Why People Are Embracing Open Offices With Quiet Spaces

In recent years many companies have moved to open office spaces.  According to the International Facilities Management Association, 70 percent of U.S. offices have open floor plans. Among its supporters are esteemed companies such as Google, Yahoo, eBay, Goldman Sachs, and American Express.
The notion behind the trend is that open work spaces foster collaboration, engagement, accessibility, and creativity. However, in a study conducted over the past decade surveying 65,000 workers across four continents, found that more than half of office workers were dissatisfied with their levels of “speech privacy.” Another 30 percent complained about their lack of visual privacy. Additionally, employee productivity can be hindered by the open workspaces that companies are so quick to embrace.

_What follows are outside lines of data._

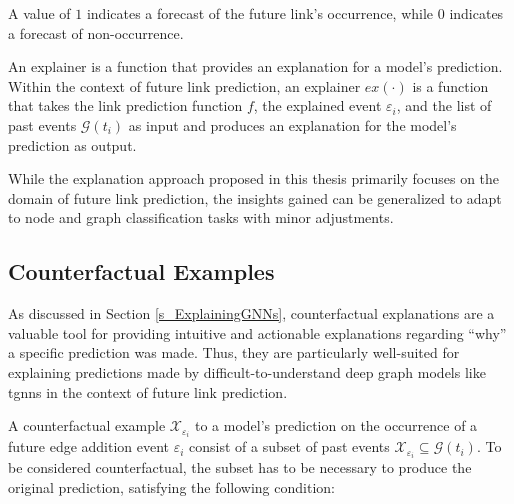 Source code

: A value of $1$ indicates a forecast of the future link’s occurrence, while $0$ indicates a forecast of non-occurrence.

An explainer is a function that provides an explanation for a model’s prediction. Within the context of future link prediction, an explainer $ex(\cdot)$ is a function that takes the link prediction function $f$, the explained event $\varepsilon_{i}$, and the list of past events $\mathcal{G}(t_i)$ as input and produces an explanation for the model's prediction as output.

While the explanation approach proposed in this thesis primarily focuses on the domain of future link prediction, the insights gained can be generalized to adapt to node and graph classification tasks with minor adjustments.

\subsection{Counterfactual Examples}
\label{s_ProblemFormulation_CFExamples}

As discussed in Section \ref{s_ExplainingGNNs}, counterfactual explanations are a valuable tool for providing intuitive and actionable explanations regarding “why” a specific prediction was made. Thus, they are particularly well-suited for explaining predictions made by difficult-to-understand deep graph models like \glspl{tgnn} in the context of future link prediction.


A counterfactual example $\mathcal{X}_{\varepsilon_i}$ to a model's prediction on the occurrence of a future edge addition event $\varepsilon_{i}$ consist of a subset of past events $\mathcal{X}_{\varepsilon_i} \subseteq \mathcal{G}(t_i)$. To be considered counterfactual, the subset has to be necessary to produce the original prediction, satisfying the following condition:

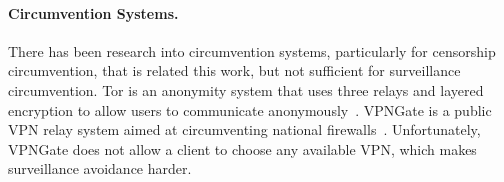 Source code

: \paragraph{Circumvention Systems.}  There has been research into
circumvention systems, particularly for censorship circumvention, that
is related this work, but not sufficient for surveillance circumvention.
Tor is an anonymity system that uses three relays and layered encryption
to allow users to communicate anonymously~\cite{dingledine2004tor}.
VPNGate is a public VPN relay system aimed at circumventing national
firewalls~\cite{nobori2014vpn}.  Unfortunately, VPNGate does not allow a
client to choose any available VPN, which makes surveillance avoidance
harder.

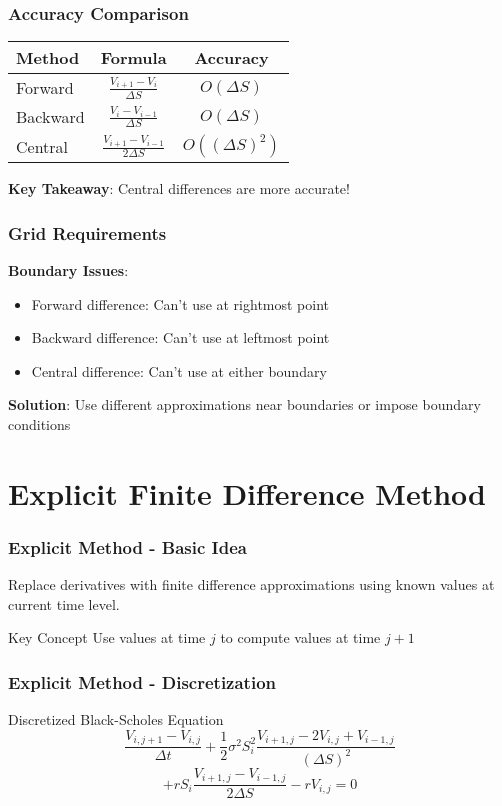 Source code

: \documentclass[aspectratio=169]{beamer}
\begin{document}
\begin{frame}
\frametitle{Accuracy Comparison}
\begin{center}
\begin{tabular}{lcc}
\toprule
\textbf{Method} & \textbf{Formula} & \textbf{Accuracy} \\
\midrule
Forward & $\frac{V_{i+1} - V_i}{\Delta S}$ & $O(\Delta S)$ \\
Backward & $\frac{V_i - V_{i-1}}{\Delta S}$ & $O(\Delta S)$ \\
Central & $\frac{V_{i+1} - V_{i-1}}{2\Delta S}$ & $O((\Delta S)^2)$ \\
\bottomrule
\end{tabular}
\end{center}

\textbf{Key Takeaway}: Central differences are more accurate!
\end{frame}

\begin{frame}
\frametitle{Grid Requirements}
\textbf{Boundary Issues}:
\begin{itemize}
\item Forward difference: Can't use at rightmost point
\item Backward difference: Can't use at leftmost point  
\item Central difference: Can't use at either boundary
\end{itemize}

\textbf{Solution}: Use different approximations near boundaries or impose boundary conditions
\end{frame}

\section{Explicit Finite Difference Method}

\begin{frame}
\frametitle{Explicit Method - Basic Idea}
Replace derivatives with finite difference approximations using known values at current time level.

\begin{block}{Key Concept}
Use values at time $j$ to compute values at time $j+1$
\end{block}
\end{frame}

\begin{frame}
\frametitle{Explicit Method - Discretization}
\begin{block}{Discretized Black-Scholes Equation}
\[\frac{V_{i,j+1} - V_{i,j}}{\Delta t} + \frac{1}{2}\sigma^2 S_i^2 \frac{V_{i+1,j} - 2V_{i,j} + V_{i-1,j}}{(\Delta S)^2}\]
\[+ rS_i \frac{V_{i+1,j} - V_{i-1,j}}{2\Delta S} - rV_{i,j} = 0\]
\end{block}
\end{frame}
\end{document}

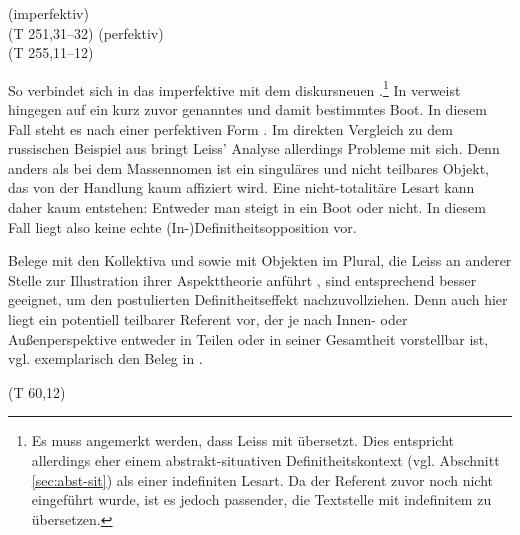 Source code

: \begin{exe}
	\ex \label{ex:gi-stigan}   
	\begin{xlist}
		\ex \label{ex:stigan}   (imperfektiv) \\ 
		 (T 251,31--32)
		\ex \label{ex:gistigan}   (perfektiv) \\   (T 255,11--12)
		\end{xlist}
\end{exe}
\noindent
So verbindet sich in  das imperfektive   mit dem diskursneuen .\footnote{Es muss angemerkt werden, dass Leiss  mit  übersetzt. Dies entspricht allerdings eher einem abstrakt-situativen Definitheitskontext (vgl. Abschnitt \ref{sec:abst-sit}) als einer indefiniten Lesart. Da der Referent zuvor noch nicht eingeführt wurde, ist es jedoch passender, die Textstelle mit indefinitem  zu übersetzen.} In  verweist  hingegen auf ein kurz zuvor genanntes und damit bestimmtes Boot. In diesem Fall steht es nach einer perfektiven Form .
Im direkten Vergleich zu dem russischen Beispiel aus  bringt Leiss' Analyse allerdings Probleme mit sich. Denn anders als bei dem Massennomen  ist  ein singuläres und nicht teilbares Objekt, das von der Handlung  kaum affiziert wird. Eine nicht-totalitäre Lesart kann daher kaum entstehen: Entweder man steigt in ein Boot oder nicht. In diesem Fall liegt also keine echte \mbox{(In-)}Definitheitsopposition vor. 

Belege mit den Kollektiva   und   sowie mit Objekten im Plural, die Leiss an anderer Stelle zur Illustration ihrer Aspekttheorie anführt \parencite[170ff.]{Leiss2000}, sind entsprechend besser geeignet, um den postulierten Definitheitseffekt nachzuvollziehen. Denn auch hier liegt ein potentiell teilbarer Referent vor, der je nach Innen- oder Außenperspektive entweder in Teilen oder in seiner Gesamtheit vorstellbar ist, vgl. exemplarisch den Beleg in  \parencite[170]{Leiss2000}. 


\begin{exe}
	\ex \label{ex:menigi}   (T 60,12)\\ 	
\end{exe}

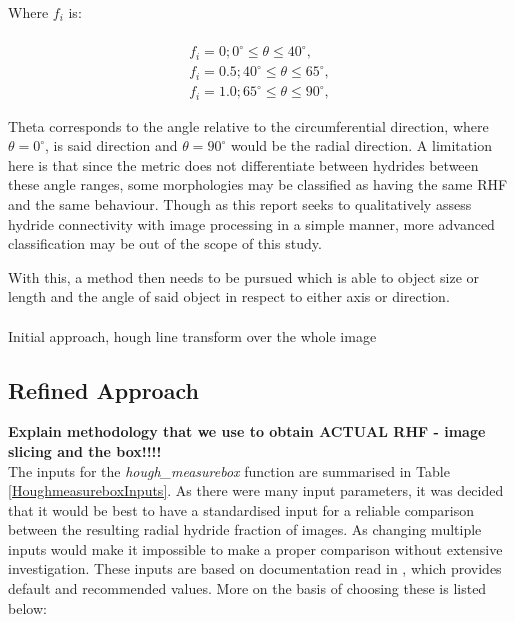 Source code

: \documentclass{article}
\begin{document}
    Where $f_i$ is:
    
    \begin{equation}
        \begin{aligned}
        \\
        f_i = 0;  0^{\circ} \leq \theta \leq 40^{\circ},\\
        
        f_i = 0.5;  40^{\circ} \leq \theta \leq 65^{\circ},\\
        
        f_i = 1.0; 65^{\circ} \leq \theta \leq 90^{\circ},
        \end{aligned}
    \end{equation}
    
    Theta corresponds to the angle relative to the circumferential direction, where $\theta = 0^{\circ}$, is said direction and $\theta = 90^{\circ}$ would be the radial direction. A limitation here is that since the metric does not differentiate between hydrides between these angle ranges, some morphologies may be classified as having the same RHF and the same behaviour. Though as this report seeks to qualitatively assess hydride connectivity with image processing in a simple manner, more advanced classification may be out of the scope of this study.
    
    With this, a method then needs to be pursued which is able to object size or length and the angle of said object in respect to either axis or direction. 
    \\
    \\
    Initial approach, hough line transform over the whole image


\subsection{Refined Approach}
\textbf{Explain methodology that we use to obtain ACTUAL RHF - image slicing and the box!!!!}\\

The inputs for the \textit{hough\_measurebox} function are summarised in Table \ref{HoughmeasureboxInputs}. As there were many input parameters, it was decided that it would be best to have a standardised input for a reliable comparison between the resulting radial hydride fraction of images. As changing multiple inputs would make it impossible to make a proper comparison without extensive investigation. These inputs are based on documentation read in \cite{ScikitimageB}, which provides default and recommended values. More on the basis of choosing these is listed below:
\end{document}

One of the biggest problems in open work spaces, unsurprisingly, is noise. Speech in particular, is a serious problem in the open office design, because it is understood by the brain’s working memory, making it the most disturbing type of sound. To fix the problems that open offices create while maintaining the benefits they possess, modern offices are moving towards a balance of both open and private spaces.
Some companies make sure to have one private room for every 8 employees. Others have conference rooms that are open by appointment. Some are implementing libraries clad with bookshelves and an unspoken “no talking” rule. Creating quiet spaces in the midst of open workspaces allow for collaboration when necessary, as well as quiet independent thought.